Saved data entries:
------------------------------------------------------------------------

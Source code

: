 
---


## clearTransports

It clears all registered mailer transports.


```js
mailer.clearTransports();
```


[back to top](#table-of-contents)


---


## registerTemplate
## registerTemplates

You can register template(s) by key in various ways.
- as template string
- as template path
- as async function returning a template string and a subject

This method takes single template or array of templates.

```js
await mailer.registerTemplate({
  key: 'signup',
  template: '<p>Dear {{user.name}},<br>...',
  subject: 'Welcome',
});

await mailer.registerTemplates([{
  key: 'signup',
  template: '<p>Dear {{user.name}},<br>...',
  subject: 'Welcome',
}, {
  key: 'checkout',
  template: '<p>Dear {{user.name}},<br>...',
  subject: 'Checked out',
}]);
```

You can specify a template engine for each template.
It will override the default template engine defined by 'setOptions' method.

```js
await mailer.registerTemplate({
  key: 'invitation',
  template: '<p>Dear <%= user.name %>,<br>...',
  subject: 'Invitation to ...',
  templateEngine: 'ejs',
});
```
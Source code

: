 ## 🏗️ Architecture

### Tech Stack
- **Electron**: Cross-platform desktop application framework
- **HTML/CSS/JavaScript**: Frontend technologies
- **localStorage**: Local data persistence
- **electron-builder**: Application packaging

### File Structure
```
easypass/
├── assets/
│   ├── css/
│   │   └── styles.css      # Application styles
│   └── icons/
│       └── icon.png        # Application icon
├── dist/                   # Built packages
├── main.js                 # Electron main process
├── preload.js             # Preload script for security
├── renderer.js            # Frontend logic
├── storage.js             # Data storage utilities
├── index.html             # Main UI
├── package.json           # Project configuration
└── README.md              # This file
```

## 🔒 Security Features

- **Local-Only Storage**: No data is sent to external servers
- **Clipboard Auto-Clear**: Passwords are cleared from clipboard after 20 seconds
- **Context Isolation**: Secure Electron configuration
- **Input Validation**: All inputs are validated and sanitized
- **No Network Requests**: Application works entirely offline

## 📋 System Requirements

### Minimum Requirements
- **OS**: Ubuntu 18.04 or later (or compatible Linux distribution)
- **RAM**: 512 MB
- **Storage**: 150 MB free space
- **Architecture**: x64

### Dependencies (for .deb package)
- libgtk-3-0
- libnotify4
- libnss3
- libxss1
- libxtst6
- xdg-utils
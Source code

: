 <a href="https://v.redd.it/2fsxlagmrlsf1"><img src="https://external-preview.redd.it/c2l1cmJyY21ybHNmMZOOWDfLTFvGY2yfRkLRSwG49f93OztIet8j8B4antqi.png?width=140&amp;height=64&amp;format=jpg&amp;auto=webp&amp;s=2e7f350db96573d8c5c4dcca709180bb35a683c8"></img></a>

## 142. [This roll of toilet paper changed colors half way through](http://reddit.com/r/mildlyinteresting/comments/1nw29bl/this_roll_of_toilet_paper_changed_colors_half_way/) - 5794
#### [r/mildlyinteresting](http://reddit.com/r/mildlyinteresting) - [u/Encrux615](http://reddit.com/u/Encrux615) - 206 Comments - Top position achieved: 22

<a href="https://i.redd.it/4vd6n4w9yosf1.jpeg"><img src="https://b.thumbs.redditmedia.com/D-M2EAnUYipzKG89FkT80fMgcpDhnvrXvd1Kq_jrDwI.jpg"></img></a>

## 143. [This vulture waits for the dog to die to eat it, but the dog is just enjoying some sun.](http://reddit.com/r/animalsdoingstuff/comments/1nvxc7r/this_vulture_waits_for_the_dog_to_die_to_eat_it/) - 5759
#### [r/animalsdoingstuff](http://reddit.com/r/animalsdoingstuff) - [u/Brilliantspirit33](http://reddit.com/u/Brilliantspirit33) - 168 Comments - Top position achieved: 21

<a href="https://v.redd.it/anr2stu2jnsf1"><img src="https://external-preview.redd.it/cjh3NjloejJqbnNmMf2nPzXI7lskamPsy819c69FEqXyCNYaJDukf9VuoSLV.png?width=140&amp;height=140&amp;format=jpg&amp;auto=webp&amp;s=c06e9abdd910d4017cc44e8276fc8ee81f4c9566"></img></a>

------------------------------------------------------------------------

Activity:
Filter the lines above, keeping each one that contains the string "clearTransports".

Your solution:
## clearTransports
mailer.clearTransports();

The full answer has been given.